On Slate this morning, Jack Shafer takes the Washington Post to task in a response to the accusation (by the Post’s own domestic-policy blogger Ezra Klein) that the paper gives over too many of its op-ed contributions to politicians.
The problem isn’t the politicians though, according to Shafer, whose analysis of the last month’s pages shows up relatively few political bylines. The problem is that the op-ed page’s “real estate” is too often occupied by a two dozen-strong coterie of regular writers.

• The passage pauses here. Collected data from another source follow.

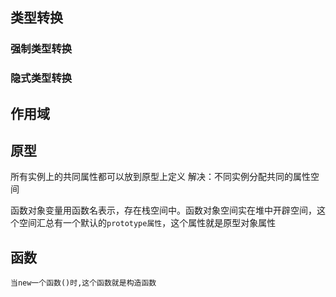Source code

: ## 类型转换


### 强制类型转换


### 隐式类型转换



## 作用域

## 原型
所有实例上的共同属性都可以放到原型上定义
解决：不同实例分配共同的属性空间

函数对象变量用函数名表示，存在栈空间中。函数对象空间实在堆中开辟空间，这个空间汇总有一个默认的`prototype属性`，这个属性就是原型对象属性


## 函数


`当new一个函数()时,这个函数就是构造函数`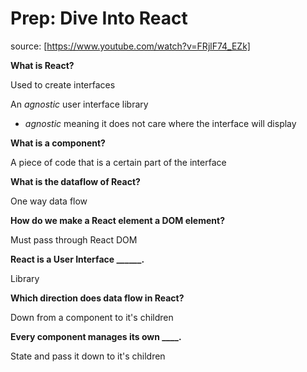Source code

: # Prep: Dive Into React
source: [https://www.youtube.com/watch?v=FRjlF74_EZk]

**What is React?**

Used to create interfaces

An _agnostic_ user interface library

- _agnostic_ meaning it does not care where the interface will display

**What is a component?**

A piece of code that is a certain part of the interface

**What is the dataflow of React?**

One way data flow

**How do we make a React element a DOM element?**

Must pass through React DOM

**React is a User Interface ______.**

Library

**Which direction does data flow in React?**

Down from a component to it's children

**Every component manages its own ____.**

State and pass it down to it's children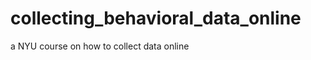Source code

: collecting_behavioral_data_online
=================================

a NYU course on how to collect data online
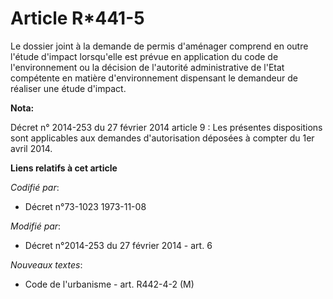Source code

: # Article R*441-5

Le dossier joint à la demande de permis d'aménager comprend en outre l'étude d'impact lorsqu'elle est prévue en application
du code de l'environnement ou la décision de l'autorité administrative de l'Etat compétente en matière d'environnement
dispensant le demandeur de réaliser une étude d'impact.

**Nota:**

Décret n° 2014-253 du 27 février 2014 article 9 : Les présentes dispositions sont applicables aux demandes d'autorisation
déposées à compter du 1er avril 2014.

**Liens relatifs à cet article**

_Codifié par_:

  - Décret n°73-1023 1973-11-08

_Modifié par_:

  - Décret n°2014-253 du 27 février 2014 - art. 6

_Nouveaux textes_:

  - Code de l'urbanisme - art. R442-4-2 (M)
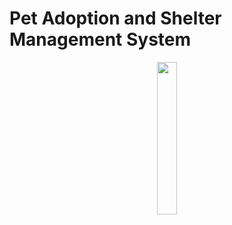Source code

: # Pet Adoption and Shelter Management System

<p align="center">
  <img src="https://github.com/Pet-Adoption-Shelter-Management-System/Pet-Adoption-and-Shelter-Management-System/assets/96317608/0d7b1bcd-f9e5-42f4-9f5c-fc194d52d525" width="25%"/>
</p>
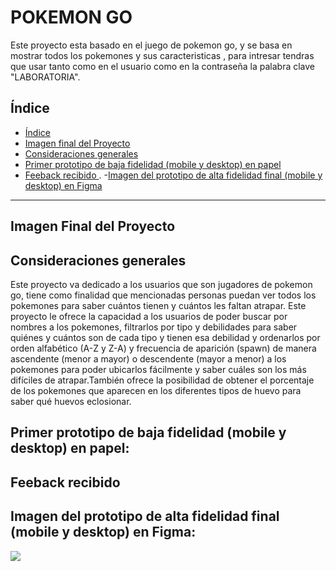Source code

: # POKEMON GO
Este proyecto esta basado en el juego de pokemon go, y se basa en mostrar todos los pokemones y sus caracteristicas , para intresar tendras que usar tanto como en el usuario como en la contraseña la palabra clave "LABORATORIA".

## Índice

- [Índice](#índice)
- [Imagen final del Proyecto](#Imagen-final-del-proyecto)
- [Consideraciones generales](#consideraciones-generales)
- [Primer prototipo de baja fidelidad (mobile y desktop) en papel](#Primer-prototipo-de-baja-fidelidad-en-papel)
- [Feeback recibido ](#feedback-recibido).
-[Imagen del prototipo de alta fidelidad final (mobile y desktop) en Figma](#Imagen-del-prototipo-de-alta-fidelidad-final-en-Figma)

***



## Imagen Final del Proyecto

## Consideraciones generales
Este proyecto va dedicado a los usuarios que son jugadores de pokemon go, tiene como finalidad que mencionadas personas puedan ver todos los pokemones para saber cuántos tienen y cuántos les faltan atrapar. 
Este proyecto le ofrece la capacidad  a los usuarios de poder buscar por nombres a los pokemones, filtrarlos  por tipo y debilidades para saber quiénes y cuántos son de cada tipo y tienen esa debilidad y ordenarlos por orden alfabético (A-Z y Z-A) y frecuencia de aparición (spawn) de manera ascendente (menor a mayor) o descendente (mayor a menor) a los pokemones para poder ubicarlos fácilmente y saber cuáles son los más difíciles de atrapar.También ofrece la posibilidad de obtener el porcentaje de los pokemones que aparecen en los diferentes tipos de huevo para saber qué huevos eclosionar.


## Primer prototipo de baja fidelidad (mobile y desktop) en papel:

## Feeback recibido 

## Imagen del prototipo de alta fidelidad final (mobile y desktop) en Figma:
![](img-readme/ingresar.png)
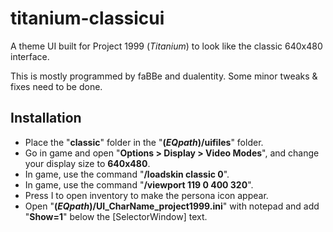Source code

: # titanium-classicui

A theme UI built for Project 1999 (_Titanium_) to look like the classic 640x480 interface.

This is mostly programmed by faBBe and dualentity. Some minor tweaks & fixes need to be done.

## Installation

- Place the "__classic__" folder in the "__(_EQpath_)/uifiles__" folder.
- Go in game and open "__Options > Display > Video Modes__", and change your display size to __640x480__.
- In game, use the command "__/loadskin classic 0__".
- In game, use the command "__/viewport 119 0 400 320__".
- Press I to open inventory to make the persona icon appear.
- Open "__(_EQpath_)/UI_CharName_project1999.ini__" with notepad and add "__Show=1__" below the [SelectorWindow] text.
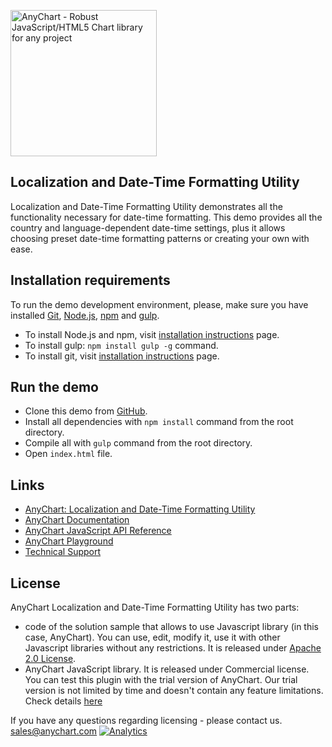 [<img src="https://cdn.anychart.com/images/logo-transparent-segoe.png?2" width="234px" alt="AnyChart - Robust JavaScript/HTML5 Chart library for any project">](http://www.anychart.com)

## Localization and Date-Time Formatting Utility
Localization and Date-Time Formatting Utility demonstrates all the functionality necessary for date-time formatting.
This demo provides all the country and language-dependent date-time settings, plus it allows choosing preset date-time formatting patterns or creating your own with ease.

## Installation requirements
To run the demo development environment, please, make sure you have installed [Git](https://git-scm.com/), [Node.js](https://nodejs.org/), [npm](https://www.npmjs.com/) and [gulp](http://gulpjs.com/).
* To install Node.js and npm, visit [installation instructions](https://docs.npmjs.com/getting-started/installing-node) page.
* To install gulp: `npm install gulp -g` command.
* To install git, visit [installation instructions](https://git-scm.com/book/en/v1/Getting-Started-Installing-Git) page.

## Run the demo
* Clone this demo from [GitHub](https://github.com/anychart-solutions/localization-demo).
* Install all dependencies with `npm install` command from the root directory.
* Compile all with `gulp` command from the root directory.
* Open `index.html` file.

## Links
* [AnyChart: Localization and Date-Time Formatting Utility](https://www.anychart.com/products/anychart/demos/localization/)
* [AnyChart Documentation](https://docs.anychart.com)
* [AnyChart JavaScript API Reference](https://api.anychart.com)
* [AnyChart Playground](https://playground.anychart.com)
* [Technical Support](https://www.anychart.com/support)

## License
AnyChart Localization and Date-Time Formatting Utility has two parts:
- code of the solution sample that allows to use Javascript library (in this case, AnyChart). You can use, edit, modify it, use it with other Javascript libraries without any restrictions. It is released under [Apache 2.0 License](https://github.com/anychart-solutions/localization-demo/blob/master/LICENSE).
- AnyChart JavaScript library. It is released under Commercial license. You can test this plugin with the trial version of AnyChart. Our trial version is not limited by time and doesn't contain any feature limitations. Check details [here](https://www.anychart.com/buy/)

If you have any questions regarding licensing - please contact us. <sales@anychart.com>
[![Analytics](https://ga-beacon.appspot.com/UA-228820-4/Solutions/localization-demo?pixel&useReferer)](https://github.com/igrigorik/ga-beacon)
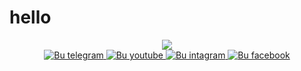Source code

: # hello

<div id="header" align="center">
  <img src="https://i.giphy.com/media/v1.Y2lkPTc5MGI3NjExbnpqZjFuczRsNHhjbmppbHByd2g4Y2MzenVoMjRybzR3MTEyZjZvMiZlcD12MV9pbnRlcm5hbF9naWZfYnlfaWQmY3Q9Zw/JIX9t2j0ZTN9S/giphy.gif" widht=200>
</div>
<div id"badges" align="center">
  <a href="https://t.me/Diyorbekkkkk">
    <img src="https://img.shields.io/badge/telegram-blue?logo=telegram&logoColor=white" alt ="Bu telegram"/>
  </a>
    <a href="https://youtube.com/user-ry6zd9xe3c">
    <img src="https://img.shields.io/badge/youtube-white?logo=youtube&logoColor=red" alt ="Bu youtube"/>
  </a>
    <a href="https://t.me/Diyorbekkkkk">
    <img src="https://img.shields.io/badge/instagram-red?logo=instagram&logoColor=white" alt ="Bu intagram"/>
  </a>
    <a href="https://t.me/Diyorbekkkkk">
    <img src="https://img.shields.io/badge/facebook-white?logo=facebook&logoColor=blue" alt ="Bu facebook"/>
</div>
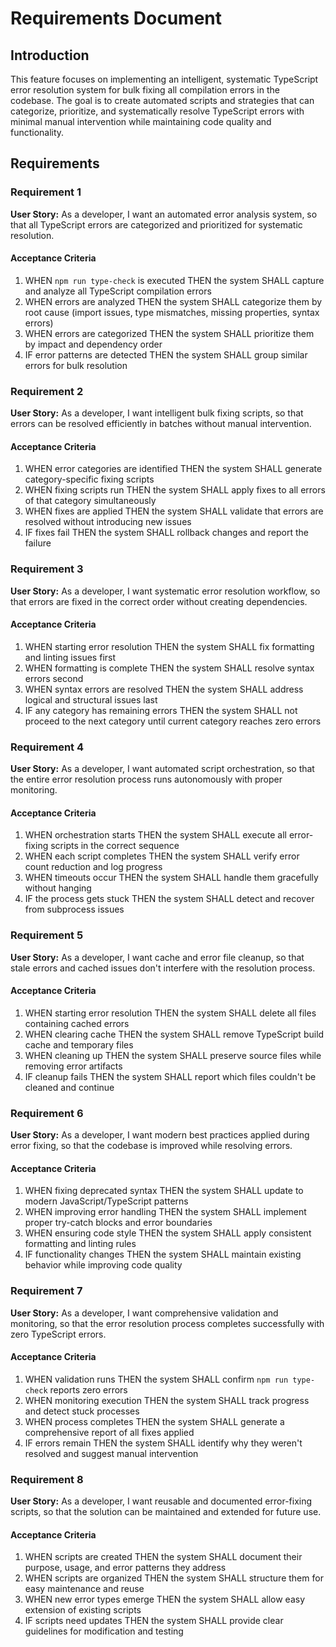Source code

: # Requirements Document

## Introduction

This feature focuses on implementing an intelligent, systematic TypeScript error resolution system for bulk fixing all compilation errors in the codebase. The goal is to create automated scripts and strategies that can categorize, prioritize, and systematically resolve TypeScript errors with minimal manual intervention while maintaining code quality and functionality.

## Requirements

### Requirement 1

**User Story:** As a developer, I want an automated error analysis system, so that all TypeScript errors are categorized and prioritized for systematic resolution.

#### Acceptance Criteria

1. WHEN `npm run type-check` is executed THEN the system SHALL capture and analyze all TypeScript compilation errors
2. WHEN errors are analyzed THEN the system SHALL categorize them by root cause (import issues, type mismatches, missing properties, syntax errors)
3. WHEN errors are categorized THEN the system SHALL prioritize them by impact and dependency order
4. IF error patterns are detected THEN the system SHALL group similar errors for bulk resolution

### Requirement 2

**User Story:** As a developer, I want intelligent bulk fixing scripts, so that errors can be resolved efficiently in batches without manual intervention.

#### Acceptance Criteria

1. WHEN error categories are identified THEN the system SHALL generate category-specific fixing scripts
2. WHEN fixing scripts run THEN the system SHALL apply fixes to all errors of that category simultaneously
3. WHEN fixes are applied THEN the system SHALL validate that errors are resolved without introducing new issues
4. IF fixes fail THEN the system SHALL rollback changes and report the failure

### Requirement 3

**User Story:** As a developer, I want systematic error resolution workflow, so that errors are fixed in the correct order without creating dependencies.

#### Acceptance Criteria

1. WHEN starting error resolution THEN the system SHALL fix formatting and linting issues first
2. WHEN formatting is complete THEN the system SHALL resolve syntax errors second
3. WHEN syntax errors are resolved THEN the system SHALL address logical and structural issues last
4. IF any category has remaining errors THEN the system SHALL not proceed to the next category until current category reaches zero errors

### Requirement 4

**User Story:** As a developer, I want automated script orchestration, so that the entire error resolution process runs autonomously with proper monitoring.

#### Acceptance Criteria

1. WHEN orchestration starts THEN the system SHALL execute all error-fixing scripts in the correct sequence
2. WHEN each script completes THEN the system SHALL verify error count reduction and log progress
3. WHEN timeouts occur THEN the system SHALL handle them gracefully without hanging
4. IF the process gets stuck THEN the system SHALL detect and recover from subprocess issues

### Requirement 5

**User Story:** As a developer, I want cache and error file cleanup, so that stale errors and cached issues don't interfere with the resolution process.

#### Acceptance Criteria

1. WHEN starting error resolution THEN the system SHALL delete all files containing cached errors
2. WHEN clearing cache THEN the system SHALL remove TypeScript build cache and temporary files
3. WHEN cleaning up THEN the system SHALL preserve source files while removing error artifacts
4. IF cleanup fails THEN the system SHALL report which files couldn't be cleaned and continue

### Requirement 6

**User Story:** As a developer, I want modern best practices applied during error fixing, so that the codebase is improved while resolving errors.

#### Acceptance Criteria

1. WHEN fixing deprecated syntax THEN the system SHALL update to modern JavaScript/TypeScript patterns
2. WHEN improving error handling THEN the system SHALL implement proper try-catch blocks and error boundaries
3. WHEN ensuring code style THEN the system SHALL apply consistent formatting and linting rules
4. IF functionality changes THEN the system SHALL maintain existing behavior while improving code quality

### Requirement 7

**User Story:** As a developer, I want comprehensive validation and monitoring, so that the error resolution process completes successfully with zero TypeScript errors.

#### Acceptance Criteria

1. WHEN validation runs THEN the system SHALL confirm `npm run type-check` reports zero errors
2. WHEN monitoring execution THEN the system SHALL track progress and detect stuck processes
3. WHEN process completes THEN the system SHALL generate a comprehensive report of all fixes applied
4. IF errors remain THEN the system SHALL identify why they weren't resolved and suggest manual intervention

### Requirement 8

**User Story:** As a developer, I want reusable and documented error-fixing scripts, so that the solution can be maintained and extended for future use.

#### Acceptance Criteria

1. WHEN scripts are created THEN the system SHALL document their purpose, usage, and error patterns they address
2. WHEN scripts are organized THEN the system SHALL structure them for easy maintenance and reuse
3. WHEN new error types emerge THEN the system SHALL allow easy extension of existing scripts
4. IF scripts need updates THEN the system SHALL provide clear guidelines for modification and testing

So absolute is the regulars’ lock on the Post op-ed page that it’s not uncommon for its every column inch to be filled by one of them (…) Instead of discovering America’s next great pundit, I’d rather the Post give its op-ed page some breathing room by undiscovering a few of its current chin-strokers and recruiting unconventional writers (John Ellis, James Altucher, and Heather Mac Donald, just to get the conversation rolling) to fill the space with a few ideas we haven’t heard 25,000 times before. (I’m talking about you, Richard Cohen.)
In a perfect world, a publication is edited for readers. In the imperfect world that we inhabit, too many publications are edited for the benefit of their staffs and their friends and associates. The Washington Post op-ed page, which hoards its space for its own, is one of the worst offenders.